The communication system according to claim 9.

Further comprising a third viewer imaging unit that images the third viewer;
The image output unit includes:
A first viewer imaging unit that captures a first stereo image with the first viewer as a subject;
An image including the face of the first viewer is detected from the first stereo image, the line-of-sight direction of the first viewer is detected, and the face of the first viewer is detected based on the first stereo image.
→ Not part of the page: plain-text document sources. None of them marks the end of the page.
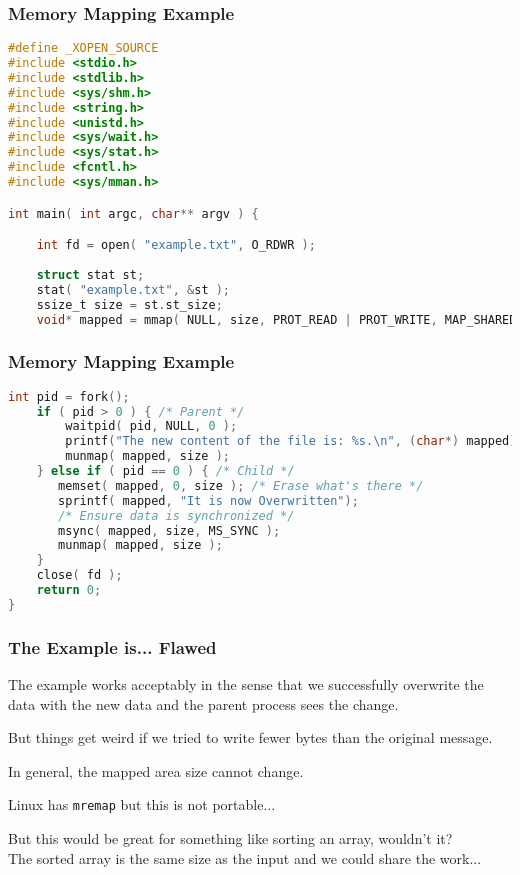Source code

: \begin{frame}[fragile]
	\frametitle{Memory Mapping Example}

	\begin{lstlisting}[language=C]
#define _XOPEN_SOURCE
#include <stdio.h>
#include <stdlib.h>
#include <sys/shm.h>
#include <string.h>
#include <unistd.h>
#include <sys/wait.h>
#include <sys/stat.h>
#include <fcntl.h>
#include <sys/mman.h>

int main( int argc, char** argv ) { 

    int fd = open( "example.txt", O_RDWR );
    
    struct stat st; 
    stat( "example.txt", &st );
    ssize_t size = st.st_size;
    void* mapped = mmap( NULL, size, PROT_READ | PROT_WRITE, MAP_SHARED, fd, 0 );  
\end{lstlisting}
\end{frame}

\begin{frame}[fragile]
	\frametitle{Memory Mapping Example}

	\begin{lstlisting}[language=C]
    int pid = fork();
    if ( pid > 0 ) { /* Parent */
        waitpid( pid, NULL, 0 );
        printf("The new content of the file is: %s.\n", (char*) mapped);
        munmap( mapped, size );
    } else if ( pid == 0 ) { /* Child */
       memset( mapped, 0, size ); /* Erase what's there */
       sprintf( mapped, "It is now Overwritten");
       /* Ensure data is synchronized */
       msync( mapped, size, MS_SYNC );
       munmap( mapped, size );
    }
    close( fd );
    return 0;
}
\end{lstlisting}

\end{frame}

\begin{frame}
	\frametitle{The Example is... Flawed}

	The example works acceptably in the sense that we successfully overwrite the data with the new data and the parent process sees the change.

	But things get weird if we tried to write fewer bytes than the original message.

	In general, the mapped area size cannot change.

	Linux has \texttt{mremap} but this is not portable...

	But this would be great for something like sorting an array, wouldn't it?\\
	\quad The sorted array is the same size as the input and we could share the work...

\end{frame}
A three-dimensional model including the first viewer and the second viewer when the conversational selection unit selects the first viewer and the second viewer. , When the talker selection unit selects the first viewer and the third viewer, the reference position from the center position of the second display surface, centered on the center position of the display surface The direction in the direction of the reference position output by the output unit is detected, and an image viewed from a position moved in the detected direction from the direction of the first viewer's line of sight is generated, and the first view viewed from other than the front A free viewpoint image generator that outputs an image of a viewer;
Comprising
The reference position output unit
A second viewer imaging unit that captures a second stereo image with the second viewer as a subject;
A reference position calculation unit for detecting the second viewer's face or a part of the image from the second stereo image and calculating the second viewer reference position;
Comprising
The talker selection unit includes the first viewer, the image captured by the second viewer imaging unit, and the image captured by the third viewer imaging unit, respectively. Detecting the frequency of mouth movement, the frequency of mouth movement of the second viewer, and the frequency of mouth movement of the third viewer, selecting a talker based on the detected frequency, and selecting the selected talker Detect the line-of-sight direction from the image, and select the other party's talker based on the detected line-of-sight direction,
The communication system according to claim 10.